### What you should do:
Every entry should come back exactly as written, minus the pictures.
[Data excerpts Boundary: Start]
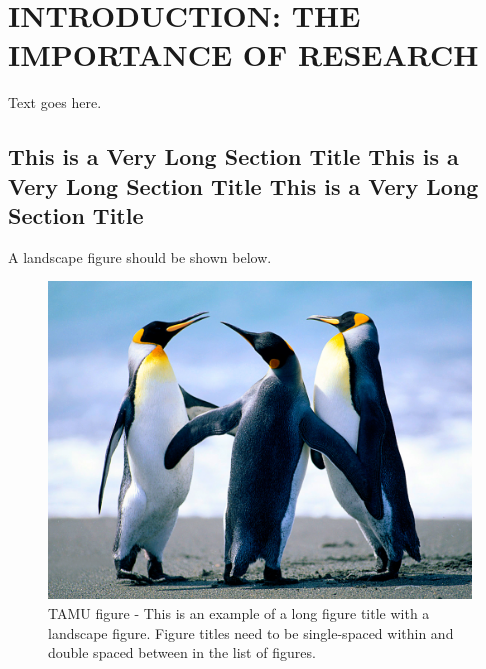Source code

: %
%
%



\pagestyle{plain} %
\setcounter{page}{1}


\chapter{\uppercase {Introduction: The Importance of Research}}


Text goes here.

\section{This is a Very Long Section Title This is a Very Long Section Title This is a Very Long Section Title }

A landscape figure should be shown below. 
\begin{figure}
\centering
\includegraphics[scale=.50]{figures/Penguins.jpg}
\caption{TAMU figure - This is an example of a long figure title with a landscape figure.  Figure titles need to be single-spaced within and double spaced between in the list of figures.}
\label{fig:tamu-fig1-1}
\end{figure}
[Data excerpts Boundary: End]
### Response to the exercise:
Source code

: %
%
%



\pagestyle{plain} %
\setcounter{page}{1}


\chapter{\uppercase {Introduction: The Importance of Research}}


Text goes here.

\section{This is a Very Long Section Title This is a Very Long Section Title This is a Very Long Section Title }

A landscape figure should be shown below. 
\begin{figure}
\centering
\includegraphics[scale=.50]{figures/Penguins.jpg}
\caption{TAMU figure - This is an example of a long figure title with a landscape figure.  Figure titles need to be single-spaced within and double spaced between in the list of figures.}
\label{fig:tamu-fig1-1}
\end{figure}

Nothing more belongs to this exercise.